Gli enti del Terzo settore (ETS), qualificati dallo scopo non lucrativo e dall’esercizio in via unica o prevalente delle attività di interesse generale previste dall’art. 5 D.Lgs. 117/2017, possono esercitare anche attività diverse, normalmente commerciali per definizione, così come definite dall’art. 6 D.Lgs. 117/2017. Ciò a condizione che lo statuto lo consenta e che tali attività siano secondarie e strumentali rispetto a quelle principali. Questa previsione, anch’essa disciplinata direttamente dall’art. 6 del Codice, impone che nello statuto siano indicate in modo puntuale le attività diverse che l’ente intende svolgere, evitando formulazioni generiche o elenchi eccessivamente ampi che rendano indefinito l’oggetto sociale, come precisato anche dal Ministero del Lavoro con la nota 12.04.2019, n. 3650. Tali attività devono essere svolte secondo criteri e limiti particolari, stabiliti dal D.M. 15.05.2021, n. 107. Il decreto individua 2 parametri alternativi per definire la “secondarietà”, su libera scelta dell’ente, che ne dà atto nella relazione di missione. Il primo parametro misura i ricavi derivanti dalla vendita di beni o servizi, che non devono superare il 30% delle entrate complessive dell’ente. In alternativa, tali ricavi non devono eccedere il 66% dei costi complessivi dell’ente, includendo nel novero anche i costi figurativi come il valore delle ore di volontariato e le erogazioni gratuite di beni o servizi.
Il mancato rispetto di tali limiti comporta obblighi stringenti: l’ente deve segnalare la situazione al Registro Unico Nazionale del Terzo Settore (RUNTS) entro 30 giorni dall’approvazione del bilancio e rientrare nei parametri entro l’esercizio successivo. L’inosservanza di tali adempimenti può portare in ultima istanza anche alla cancellazione dal RUNTS, con conseguente obbligo di devoluzione del patrimonio incrementale maturato durante il periodo di iscrizione.
Sotto il profilo fiscale, la distinzione tra ETS commerciali e non commerciali è determinante. Un ente può perdere la qualifica di non commerciale se i proventi delle attività di interesse generale svolte a pagamento eccedono i costi effettivi o se la somma di tali proventi e di quelli derivanti da attività diverse supera le entrate non commerciali complessive. Sotto questo profilo è importante ricordare che la nozione di “costo effettivo” include anche i costi indiretti, ampliando così la base di calcolo rispetto alla precedente definizione contenuta nel Tuir ante riforma.

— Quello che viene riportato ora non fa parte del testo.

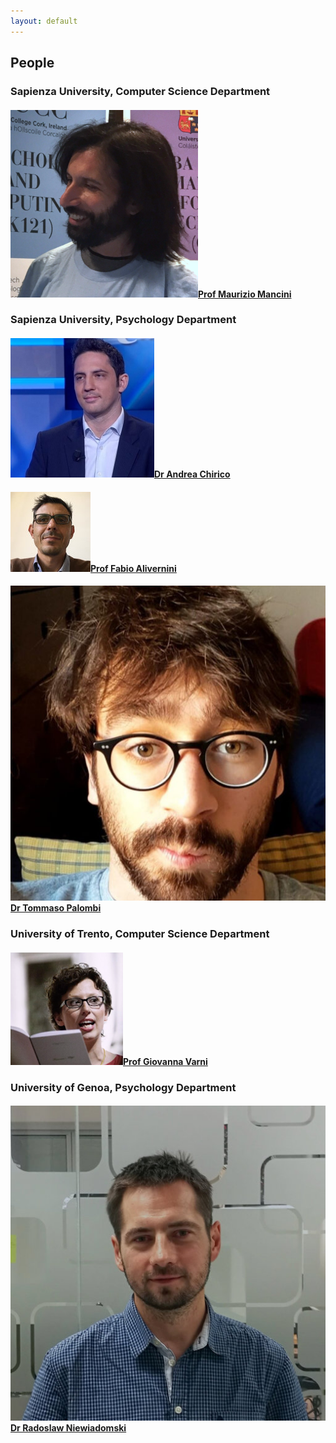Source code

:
 ```yaml
---
layout: default
---
```


## People <a name="people"></a>

### Sapienza University, Computer Science Department

#### <img class="circle" style="float: none; margin-right: 0px; margin-top: 0px;" src="imgs/maurizio.png?raw=true"><a href="https://research.uniroma1.it/researcher/602fc59d475eb3424350ecb321baa87767d50003ddf1043a40f1fd90">Prof Maurizio Mancini</a>

### Sapienza University, Psychology Department

#### <img class="circle" style="float: none; margin-right: 0px; margin-top: 0px;" src="imgs/andrea.jpeg?raw=true"><a href="https://research.uniroma1.it/researcher/e718f70a13a4eca71ef44adf1e733140e9e12ac49c2021890fe6a2a5">Dr Andrea Chirico</a>

#### <img class="circle" style="float: none; margin-right: 0px; margin-top: 0px;" src="imgs/fabio.jpg?raw=true"><a href="https://research.uniroma1.it/en/researcher/838953f048bfa2bfd6018add9fc26a0266584001a85649b02c3d3091?page=1">Prof Fabio Alivernini</a>

#### <img class="circle" style="float: none; margin-right: 0px; margin-top: 0px;" src="imgs/tommaso.jpg?raw=true"><a href="https://corsidilaurea.uniroma1.it/en/users/tommasopalombiuniroma1it">Dr Tommaso Palombi</a>

### University of Trento, Computer Science Department

#### <img class="circle" style="float: none; margin-right: 0px; margin-top: 0px;" src="imgs/giovanna.png?raw=true"><a href="https://www.scopus.com/authid/detail.uri?authorId=24765745800">Prof Giovanna Varni</a>

### University of Genoa, Psychology Department

#### <img class="circle" style="float: none; margin-right: 0px; margin-top: 0px;" src="imgs/radoslaw.jpg?raw=true"><a href="https://www.researchgate.net/profile/Radoslaw-Niewiadomski">Dr Radoslaw Niewiadomski</a>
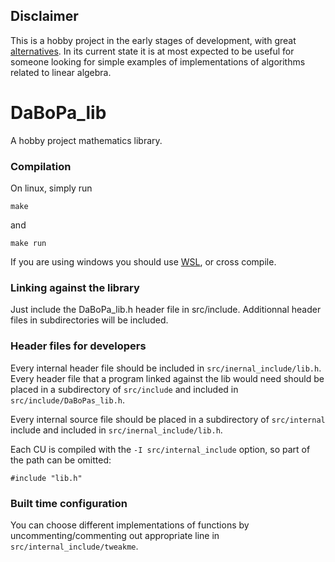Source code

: ## Disclaimer
This is a hobby project in the early stages of development, with great
[alternatives](https://en.wikipedia.org/wiki/List_of_numerical_libraries#C++).
In its current state it is 
at most expected to be useful for someone looking for simple examples of implementations of algorithms related to
linear algebra.

# DaBoPa_lib
A hobby project mathematics library.

### Compilation
On linux, simply run
```shell
make
```
and
```shell
make run
```

If you are using windows you should use [WSL](https://en.wikipedia.org/wiki/Windows_Subsystem_for_Linux), or
cross compile.

### Linking against the library
Just include the DaBoPa_lib.h header file in src/include. Additionnal header files in subdirectories will be included.

### Header files for developers
Every internal header file should be included in `src/inernal_include/lib.h`.
Every header file that a program linked against the lib would need should be placed in a subdirectory of
`src/include` and included in `src/include/DaBoPas_lib.h`.

Every internal source file should be placed in a subdirectory of
`src/internal` include and included in `src/inernal_include/lib.h`.

Each CU is compiled with the `-I src/internal_include` option, so part of the path can be omitted:
```
#include "lib.h"
```

### Built time configuration
You can choose different implementations of functions by uncommenting/commenting out appropriate
line in `src/internal_include/tweakme`.
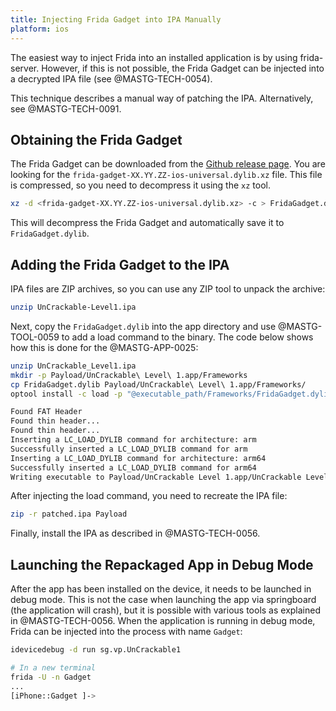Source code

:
 ```yaml
---
title: Injecting Frida Gadget into IPA Manually
platform: ios
---
```


The easiest way to inject Frida into an installed application is by using frida-server. However, if this is not possible, the Frida Gadget can be injected into a decrypted IPA file (see @MASTG-TECH-0054).

This technique describes a manual way of patching the IPA. Alternatively, see @MASTG-TECH-0091.

## Obtaining the Frida Gadget

The Frida Gadget can be downloaded from the [Github release page](https://github.com/frida/frida/releases). You are looking for the `frida-gadget-XX.YY.ZZ-ios-universal.dylib.xz` file. This file is compressed, so you need to decompress it using the `xz` tool.

```bash
xz -d <frida-gadget-XX.YY.ZZ-ios-universal.dylib.xz> -c > FridaGadget.dylib
```

This will decompress the Frida Gadget and automatically save it to `FridaGadget.dylib`.

## Adding the Frida Gadget to the IPA

IPA files are ZIP archives, so you can use any ZIP tool to unpack the archive:

```bash
unzip UnCrackable-Level1.ipa
```

Next, copy the `FridaGadget.dylib` into the app directory and use @MASTG-TOOL-0059 to add a load command to the binary. The code below shows how this is done for the @MASTG-APP-0025:

```bash
unzip UnCrackable_Level1.ipa
mkdir -p Payload/UnCrackable\ Level\ 1.app/Frameworks
cp FridaGadget.dylib Payload/UnCrackable\ Level\ 1.app/Frameworks/
optool install -c load -p "@executable_path/Frameworks/FridaGadget.dylib"  -t Payload/UnCrackable\ Level\ 1.app/UnCrackable\ Level\ 1

Found FAT Header
Found thin header...
Found thin header...
Inserting a LC_LOAD_DYLIB command for architecture: arm
Successfully inserted a LC_LOAD_DYLIB command for arm
Inserting a LC_LOAD_DYLIB command for architecture: arm64
Successfully inserted a LC_LOAD_DYLIB command for arm64
Writing executable to Payload/UnCrackable Level 1.app/UnCrackable Level 1...
```

After injecting the load command, you need to recreate the IPA file:

```bash
zip -r patched.ipa Payload
```

Finally, install the IPA as described in @MASTG-TECH-0056.

## Launching the Repackaged App in Debug Mode

After the app has been installed on the device, it needs to be launched in debug mode. This is not the case when launching the app via springboard (the application will crash), but it is possible with various tools as explained in @MASTG-TECH-0056. When the application is running in debug mode, Frida can be injected into the process with name `Gadget`:

```bash
idevicedebug -d run sg.vp.UnCrackable1

# In a new terminal
frida -U -n Gadget
...
[iPhone::Gadget ]-> 
```
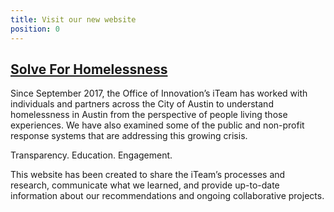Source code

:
 ```yaml
---
title: Visit our new website
position: 0
---
```


## [Solve For Homelessness](https://austininnovation.wixsite.com/solveforhomelessness)




Since September 2017, the Office of Innovation’s iTeam has worked with individuals and partners across the City of Austin to understand homelessness in Austin from the perspective of people living those experiences. We have also examined some of the public and non-profit response systems that are addressing this growing crisis.

Transparency. Education. Engagement.

This website has been created to share the iTeam’s processes and research, communicate what we learned, and provide up-to-date information about our recommendations and ongoing collaborative projects. 






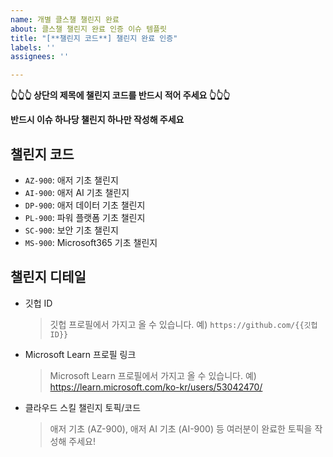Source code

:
 ```yaml
---
name: 개별 클스챌 챌린지 완료
about: 클스챌 챌린지 완료 인증 이슈 템플릿
title: "[**챌린지 코드**] 챌린지 완료 인증"
labels: ''
assignees: ''

---
```


**👆👆👆 상단의 제목에 챌린지 코드를 반드시 적어 주세요 👆👆👆**

**반드시 이슈 하나당 챌린지 하나만 작성해 주세요**

## 챌린지 코드

* `AZ-900`: 애저 기초 챌린지
* `AI-900`: 애저 AI 기초 챌린지
* `DP-900`: 애저 데이터 기초 챌린지
* `PL-900`: 파워 플랫폼 기초 챌린지
* `SC-900`: 보안 기초 챌린지
* `MS-900`: Microsoft365 기초 챌린지

## 챌린지 디테일

* 깃헙 ID

  > 깃헙 프로필에서 가지고 올 수 있습니다.
  > 예) `https://github.com/{{깃헙 ID}}`

* Microsoft Learn 프로필 링크

  > Microsoft Learn 프로필에서 가지고 올 수 있습니다.
  > 예) https://learn.microsoft.com/ko-kr/users/53042470/

* 클라우드 스킬 챌린지 토픽/코드

  > 애저 기초 (AZ-900), 애저 AI 기초 (AI-900) 등 여러분이 완료한 토픽을 작성해 주세요!
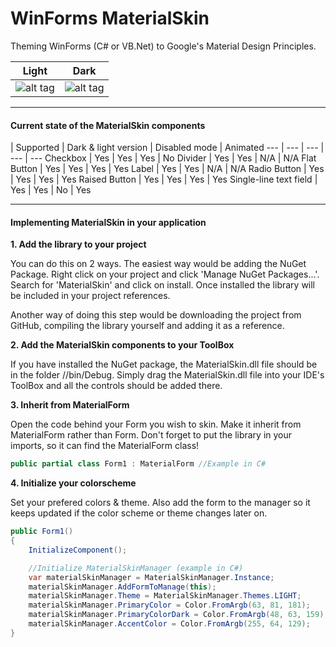 WinForms MaterialSkin
=====================

Theming WinForms (C# or VB.Net) to Google's Material Design Principles.

Light | Dark
--- | ---
![alt tag](http://puu.sh/dCnJ0/1a09990e52.png) | ![alt tag](http://puu.sh/dCnNa/96861a2fdf.png)

---

#### Current state of the MaterialSkin components
 | Supported | Dark & light version | Disabled mode | Animated
--- | --- | --- | --- | ---
Checkbox | Yes | Yes | Yes | No 
Divider | Yes | Yes | N/A | N/A 
Flat Button | Yes | Yes | Yes | Yes 
Label | Yes | Yes | N/A | N/A
Radio Button | Yes | Yes | Yes | Yes
Raised Button | Yes | Yes | Yes | Yes 
Single-line text field | Yes | Yes | No | Yes

---

#### Implementing MaterialSkin in your application

**1. Add the library to your project**

  You can do this on 2 ways. The easiest way would be adding the NuGet Package. Right click on your project and click 'Manage NuGet Packages...'. Search for 'MaterialSkin' and click on install. Once installed the library will be included in your project references.
  
  Another way of doing this step would be downloading the project from GitHub, compiling the library yourself and adding it as a reference.
  
**2. Add the MaterialSkin components to your ToolBox**

  If you have installed the NuGet package, the MaterialSkin.dll file should be in the folder <Solution>/<Project>/bin/Debug. Simply drag the MaterialSkin.dll file into your IDE's ToolBox and all the controls should be added there.
  
**3. Inherit from MaterialForm**

  Open the code behind your Form you wish to skin. Make it inherit from MaterialForm rather than Form. Don't forget to put the library in your imports, so it can find the MaterialForm class!
  ```cs
  public partial class Form1 : MaterialForm //Example in C#
  ```
  
**4. Initialize your colorscheme**

  Set your prefered colors & theme. Also add the form to the manager so it keeps updated if the color scheme or theme changes later on.

  ```cs
  public Form1()
  {
      InitializeComponent();

      //Initialize MaterialSkinManager (example in C#)
      var materialSkinManager = MaterialSkinManager.Instance;
      materialSkinManager.AddFormToManage(this);
      materialSkinManager.Theme = MaterialSkinManager.Themes.LIGHT;
      materialSkinManager.PrimaryColor = Color.FromArgb(63, 81, 181);
      materialSkinManager.PrimaryColorDark = Color.FromArgb(48, 63, 159);
      materialSkinManager.AccentColor = Color.FromArgb(255, 64, 129);
  }
  ```
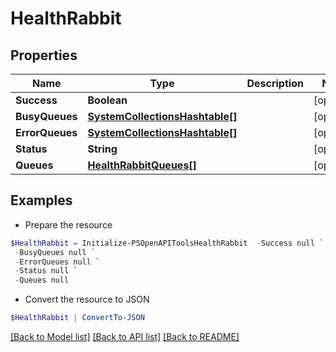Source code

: # HealthRabbit
## Properties

Name | Type | Description | Notes
------------ | ------------- | ------------- | -------------
**Success** | **Boolean** |  | [optional] 
**BusyQueues** | [**SystemCollectionsHashtable[]**](SystemCollectionsHashtable.md) |  | [optional] 
**ErrorQueues** | [**SystemCollectionsHashtable[]**](SystemCollectionsHashtable.md) |  | [optional] 
**Status** | **String** |  | [optional] 
**Queues** | [**HealthRabbitQueues[]**](HealthRabbitQueues.md) |  | [optional] 

## Examples

- Prepare the resource
```powershell
$HealthRabbit = Initialize-PSOpenAPIToolsHealthRabbit  -Success null `
 -BusyQueues null `
 -ErrorQueues null `
 -Status null `
 -Queues null
```

- Convert the resource to JSON
```powershell
$HealthRabbit | ConvertTo-JSON
```

[[Back to Model list]](../README.md#documentation-for-models) [[Back to API list]](../README.md#documentation-for-api-endpoints) [[Back to README]](../README.md)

Il legislatore ha previsto un “periodo di salvaguardia” introdotto dal D.L. 73/2022: nei 2 esercizi successivi al termine fissato dall’art. 104, c. 2 del Codice (cioè il 1.01.2026), il mutamento di qualifica da ente non commerciale a commerciale (o viceversa) produce effetti fiscali solo dall’anno successivo al cambiamento.
La gestione delle attività diverse richiede una pianificazione attenta, una rigorosa tenuta contabile e un costante monitoraggio dei limiti fissati dalla legge, per evitare rischi di perdita dei benefici fiscali e dell’iscrizione al Registro, con evidenti oneri a carico di amministratori, organi di controllo e di revisione e professionisti incaricati della consulenza. Il primo, essenziale, monitoraggio, dovrà opportunamente anticipare l’entrata in vigore della disciplina fiscale, in modo da porre l’ente nella condizione di effettuare scelte tempestive e consapevoli.